(Saved entries)
- Opening Delimiter -

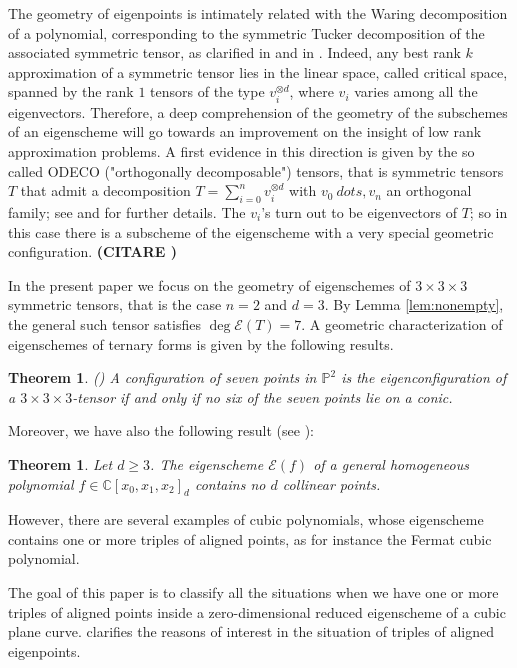 \documentclass{amsart}
\theoremstyle{plain}
\newtheorem{theorem}[lemma]{Theorem}
\theoremstyle{definition}
\newcommand{\C}{\mathbb{C}}
\newcommand{\p}{\mathbb{P}}
\newcommand{\Eig}[1]{\mathcal{E}\!\left( {#1} \right)}
\begin{document}
The geometry of eigenpoints is intimately related with the Waring decomposition of a polynomial,
corresponding to the symmetric Tucker decomposition of the associated symmetric tensor,
as clarified
in \cite{DOT} and in \cite{Ott}. Indeed, any best rank $k$ approximation of a symmetric tensor lies in the linear
space, called {critical space},  spanned by the rank $1$ tensors of the type $v_i ^{\otimes d}$, where $v_i$ varies among all the eigenvectors. Therefore, a deep comprehension of the geometry of the subschemes of an eigenscheme will
go towards an improvement on the insight of low rank approximation problems. A first evidence in this direction is given by the so called ODECO ("orthogonally decomposable") tensors, that is symmetric tensors~$T$ that admit a decomposition
$T= \sum _{i=0}^n v_i ^{\otimes d}$ with $v_0 \ dots , v_n$ an orthogonal family; see \cite{Rob} and \cite{BDHE}
for further details. The $v_i$'s turn out to be eigenvectors of $T$; so in this case there is a subscheme of the eigenscheme with a very special geometric configuration.
\textbf{(CITARE \cite{Ottaviani24})}

 In the present paper we focus on the geometry of eigenschemes of $3\times 3 \times 3$ symmetric tensors, that is the case $n=2$ and $d=3$. By Lemma \ref{lem:nonempty}, the general such tensor
 satisfies $\deg \Eig{T}=7$. A geometric characterization of eigenschemes of ternary forms is given by the following results.

\begin{theorem} (\cite[Theorem 5.1]{ASS})
A configuration of seven points in $\p^2$ is the eigenconfiguration
of a $3\times 3 \times 3$-tensor if and only if no six of the seven points lie on a conic.
\end{theorem}

Moreover, we have also the following result (see \cite[Theorem 5.7]{BGV}):
\begin{theorem}
\label{thm:general_no_d_collinear}
Let $d\ge 3$. The eigenscheme $\Eig{f}$ of a general homogeneous polynomial $f \in \C[x_0,x_1,x_2]_d$ contains no $d$ collinear points.
\end{theorem}

However, there are several examples of cubic polynomials, whose eigenscheme contains one or more triples of aligned points, as for instance the Fermat cubic polynomial.

The goal of this paper is to classify all the situations when we have one or more triples of aligned points inside a zero-dimensional reduced eigenscheme of a cubic plane curve.
 clarifies the reasons of interest in the situation of triples of aligned eigenpoints.
\end{document}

- Closing Delimiter -

● **What is expected**: A line qualifies when it holds the word "newcommand"; report all qualifying lines from the records above.

● **Result below**:
\newcommand{\C}{\mathbb{C}}
\newcommand{\p}{\mathbb{P}}
\newcommand{\Eig}[1]{\mathcal{E}\!\left( {#1} \right)}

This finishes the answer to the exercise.